Well folks, just got back from Red Deer.

7 of us went down Friday... and 7 of us are back in Edmonton having all passed our practicals (no redos required this weekend!).

I did mine this morning with two of the others... I got Medical: a transfer from a nursing home of a 72 y/o male complaining of unstable angina x2 weeks.

I didn't have a lot of time in the sequester area. My turn for practical testing was within 5 minutes of the start of our scheduled time, and then I got to spend 40 BLOODY MINUTES in the scenario itself!!! Full primary, full secondary and two sets of vitals on board before the patient coded (after seizing). You saw it coming the ENTIRE time...I kept waiting and waiting and still nothing happened. Finally when it came I was thinking to myself "thank gawd...I know the end is near!". BUGGER! Not that I'm still bitter or anything. The upside...waiting for the results of my practical only took about 10-15 minutes and then I was outta there with a great big smile of relief on my face.

In EMR school I was told that most of the time if your patient is going to code in scenario land he'll do it in the secondary when you get to the chest. My guy was presenting with everything classic like...and when I got through the secondary chest I really thought I was home free. But I asked about my ETA for the hospital a couple times and they kept saying "Oh the hospital is still really far away!" LOL. I had to try hard to not laugh the entire time.

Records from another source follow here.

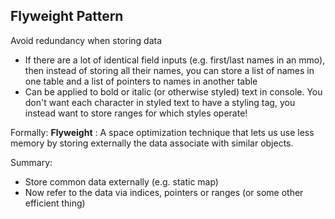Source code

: ## Flyweight Pattern
Avoid redundancy when storing data

- If there are a lot of identical field inputs (e.g. first/last names in an mmo), then instead of storing all their names, you can store a list of names in one table and a list of pointers to names in another table
- Can be applied to bold or italic (or otherwise styled) text in console. You don't want each character in styled text to have a styling tag, you instead want to store ranges for which styles operate!

Formally:
__Flyweight__ : A space optimization technique that lets us use less memory by storing externally the data associate with similar objects.

Summary:
- Store common data externally (e.g. static map)
- Now refer to the data via indices, pointers or ranges (or some other efficient thing)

The Trauma for the morning shift of testing was a bilateral femur fracture! Thursday's EMT class going over traction splints was incredibly useful for the one (of us 3) that got the T stamp.

For anyone wanting to know a little about what was on the written this is what I can recall from my experience:

Para and Gravida...which I had gotten as a tip from a girl in MY EMR class. Know what they are. There were two questions.

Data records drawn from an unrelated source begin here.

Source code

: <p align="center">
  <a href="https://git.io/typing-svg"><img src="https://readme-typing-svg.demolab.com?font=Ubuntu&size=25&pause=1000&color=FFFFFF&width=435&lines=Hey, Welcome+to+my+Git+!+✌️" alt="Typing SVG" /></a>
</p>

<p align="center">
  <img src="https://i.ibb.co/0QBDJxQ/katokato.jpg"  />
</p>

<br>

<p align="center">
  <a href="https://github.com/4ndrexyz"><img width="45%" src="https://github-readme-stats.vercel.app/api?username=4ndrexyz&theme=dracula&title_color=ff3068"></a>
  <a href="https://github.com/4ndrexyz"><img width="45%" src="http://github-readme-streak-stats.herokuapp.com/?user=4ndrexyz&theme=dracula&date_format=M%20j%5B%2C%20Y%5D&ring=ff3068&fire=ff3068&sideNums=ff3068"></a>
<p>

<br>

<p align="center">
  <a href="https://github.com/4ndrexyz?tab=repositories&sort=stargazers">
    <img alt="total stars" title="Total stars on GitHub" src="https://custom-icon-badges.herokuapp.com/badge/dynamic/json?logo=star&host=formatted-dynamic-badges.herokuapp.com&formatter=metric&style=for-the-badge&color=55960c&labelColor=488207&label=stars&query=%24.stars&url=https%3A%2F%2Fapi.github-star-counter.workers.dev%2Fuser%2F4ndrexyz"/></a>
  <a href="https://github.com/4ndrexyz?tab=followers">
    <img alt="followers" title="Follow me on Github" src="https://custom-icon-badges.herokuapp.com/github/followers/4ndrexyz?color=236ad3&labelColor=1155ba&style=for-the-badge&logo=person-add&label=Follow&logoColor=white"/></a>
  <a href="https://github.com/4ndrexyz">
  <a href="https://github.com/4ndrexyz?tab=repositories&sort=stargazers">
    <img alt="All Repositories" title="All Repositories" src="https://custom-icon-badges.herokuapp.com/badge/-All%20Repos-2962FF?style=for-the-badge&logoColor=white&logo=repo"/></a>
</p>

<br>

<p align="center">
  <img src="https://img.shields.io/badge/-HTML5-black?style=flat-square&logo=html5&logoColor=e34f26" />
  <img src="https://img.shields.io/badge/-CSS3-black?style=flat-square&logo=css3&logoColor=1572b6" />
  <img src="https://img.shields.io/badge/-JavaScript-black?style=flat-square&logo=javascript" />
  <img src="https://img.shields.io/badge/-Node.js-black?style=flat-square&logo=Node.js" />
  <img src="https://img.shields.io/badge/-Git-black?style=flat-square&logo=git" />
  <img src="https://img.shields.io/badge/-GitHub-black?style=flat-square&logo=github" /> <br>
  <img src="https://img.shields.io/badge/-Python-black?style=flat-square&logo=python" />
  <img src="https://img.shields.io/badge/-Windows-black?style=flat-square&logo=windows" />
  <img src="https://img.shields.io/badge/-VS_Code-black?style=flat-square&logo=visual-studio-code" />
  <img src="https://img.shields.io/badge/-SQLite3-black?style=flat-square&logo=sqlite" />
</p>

Lots of OB emergency questions...especially lots when you think of how rare that call actually is. Know how to deal with the different presentations of delivery. It felt like there were 10-15 questions but maybe that's just because I STILL have never read the related chapters.

Triage. There were only two questions on that...and thank God for Kethra suggesting we review that in our review session because I'd never heard of any of that stuff till that night. First two questions on the exam were MCI related.

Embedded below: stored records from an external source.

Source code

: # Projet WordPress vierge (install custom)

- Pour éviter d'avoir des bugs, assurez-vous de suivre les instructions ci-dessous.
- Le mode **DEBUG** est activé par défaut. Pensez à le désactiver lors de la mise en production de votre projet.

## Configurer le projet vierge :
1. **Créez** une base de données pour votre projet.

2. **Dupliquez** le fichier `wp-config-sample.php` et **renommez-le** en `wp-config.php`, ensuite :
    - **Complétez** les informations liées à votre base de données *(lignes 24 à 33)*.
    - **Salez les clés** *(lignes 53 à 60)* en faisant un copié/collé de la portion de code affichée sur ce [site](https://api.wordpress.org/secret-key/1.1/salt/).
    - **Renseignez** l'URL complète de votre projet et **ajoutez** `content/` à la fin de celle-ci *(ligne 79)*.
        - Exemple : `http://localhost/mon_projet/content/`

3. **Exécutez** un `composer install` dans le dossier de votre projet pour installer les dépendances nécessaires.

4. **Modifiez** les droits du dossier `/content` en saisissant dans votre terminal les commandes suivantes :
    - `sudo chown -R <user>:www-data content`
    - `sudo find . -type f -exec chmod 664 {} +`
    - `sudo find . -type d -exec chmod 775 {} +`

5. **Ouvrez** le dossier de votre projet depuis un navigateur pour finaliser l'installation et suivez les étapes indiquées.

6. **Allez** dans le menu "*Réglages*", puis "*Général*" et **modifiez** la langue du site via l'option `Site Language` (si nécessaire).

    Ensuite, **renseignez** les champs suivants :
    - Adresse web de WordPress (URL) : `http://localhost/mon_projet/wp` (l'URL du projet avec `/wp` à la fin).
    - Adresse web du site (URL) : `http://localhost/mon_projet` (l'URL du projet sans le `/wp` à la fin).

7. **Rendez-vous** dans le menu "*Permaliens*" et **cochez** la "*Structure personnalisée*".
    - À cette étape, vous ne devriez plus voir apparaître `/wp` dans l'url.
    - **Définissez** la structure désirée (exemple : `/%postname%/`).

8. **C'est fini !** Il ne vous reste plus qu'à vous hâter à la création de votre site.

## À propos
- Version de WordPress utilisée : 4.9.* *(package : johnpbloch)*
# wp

LOTS of questions on how to handle bleeds. And all the answers were a little odd. Pressure, elevation and some other things in all various orders and combinations. Review that stuff.

There were a few diabetic related questions...and a couple questions (medical emergencies) asking to diagnose the patient based on the preceding question's information and your choice of treatment. I'm pretty sure it was those ones I lost lots of marks on...

There was at least one which asked what type of shock a patient had gone in...so know your shocks and their presenting symptoms. (CHAMPS: Cardiogenic, Hypovolemic, Anaphylactic, Neurogenic yes I know that's not an 'M', Psychogenic not a real shock because it self corrects when they pass out, and Septic).

Understand your scope as an EMR. I didn't find it challenging at all with respect to the EMT stuff we've been learning...EMR to me is very cut and dry:

Trauma of any sort = Spinal immobilization no matter what.
ABCs ABCs
Your safety above all else
Every patient is a load and go. We can't rule out anything. And we can't fix anything.

And don't get all caught up in what an EMR can currently practice (i.e. no drugs, no BVM etc) and just write the test based on what you were taught in school which means all that infamous 'gap training'...so in ACoP land you CAN bag, you CAN give the select few drugs either yourself or at least assist the patient with them.

So far that's all I can remember.

There were a couple questions with medical terminology...a few different ones but dysphasia was one I had to find the answer for afterwards because it was bugging me. Basically they gave you a word and asked you what it meant and gave you four possible options.

Oh and there were a few easy give away questions too...like what is the thing we use to determine level of consciousness...AVPU (of course expanded).

Glad it's done! No more ACoP crap I hope until October.